Open chg60 opened 5 years ago
Thanks for the update. You're right that I don't maintain this anymore, but if you find someone who wants to work on it, I'm happy to give them access to the github repo.
On Tue, Mar 5, 2019, 10:31 AM chg60 notifications@github.com wrote:
I realize you probably don't maintain this code base much anymore... however, if you do...
I am a graduate student in Graham Hatfull’s lab at the University of Pittsburgh. Because PhamDB makes use of the Phamerator database scheme and parts of our workflow, I wanted to let you know about some changes we’re in the process of making to the Phamerator workflow.
The most important change is that we are ceasing use of kClust and HHsuite in favor of the newer, faster (still Söding-lab produced) MMseqs2. Our testing suggests that this program produces better phams than the iterative kClust approach, in a fraction of the time.

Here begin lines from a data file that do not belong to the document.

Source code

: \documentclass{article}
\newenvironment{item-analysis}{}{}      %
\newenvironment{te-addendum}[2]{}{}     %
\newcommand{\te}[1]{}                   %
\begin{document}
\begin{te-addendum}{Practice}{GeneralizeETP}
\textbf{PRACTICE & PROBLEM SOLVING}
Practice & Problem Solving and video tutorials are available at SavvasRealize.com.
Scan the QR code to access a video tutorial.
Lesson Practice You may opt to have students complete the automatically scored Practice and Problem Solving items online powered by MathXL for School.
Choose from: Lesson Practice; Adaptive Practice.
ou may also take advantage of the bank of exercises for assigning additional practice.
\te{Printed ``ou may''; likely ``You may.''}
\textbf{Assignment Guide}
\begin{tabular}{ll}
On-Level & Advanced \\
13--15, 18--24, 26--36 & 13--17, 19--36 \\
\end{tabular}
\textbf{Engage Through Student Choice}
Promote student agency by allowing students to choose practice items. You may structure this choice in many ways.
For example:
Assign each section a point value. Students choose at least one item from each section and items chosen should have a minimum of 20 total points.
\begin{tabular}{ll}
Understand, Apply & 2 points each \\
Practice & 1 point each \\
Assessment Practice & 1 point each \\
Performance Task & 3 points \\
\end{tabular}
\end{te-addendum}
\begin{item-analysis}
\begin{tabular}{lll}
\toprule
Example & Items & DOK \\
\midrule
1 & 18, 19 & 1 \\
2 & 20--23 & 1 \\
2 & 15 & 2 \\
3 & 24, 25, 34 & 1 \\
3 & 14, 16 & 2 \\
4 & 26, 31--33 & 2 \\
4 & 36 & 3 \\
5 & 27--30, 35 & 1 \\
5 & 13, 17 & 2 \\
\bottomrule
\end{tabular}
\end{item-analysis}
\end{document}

We will also be adding at least one column to the pham table. This column would contain the pham’s conservation score, as assessed by generating a Clustal Omega alignment and dividing the number of perfectly conserved residues by the length of the shortest gene in the pham (this means of calculating prevents draft-status genes, which are frequently called shorter than their manually annotated peers, from artificially lowering the conservation score of the pham). Of course the inclusion of this column means we will also be generating Clustal Omega alignments for each pham moving forward.
I don’t think it’s worth your time to worry about including the Clustal Omega portion of our modified workflow in the PhamDB workflow. However, given that MMseqs2 and kClust work quite differently and result in the production of quite different overall databases, it may be worth it for you or somebody else to update PhamDB to use MMseqs2 instead of kClust. This would likely result in less confusion downstream for Phamerator users trying to build their own databases and wondering why they’re not compatible with https://www.phamerator.org/ or why they can’t get their database clustered as well as we now can.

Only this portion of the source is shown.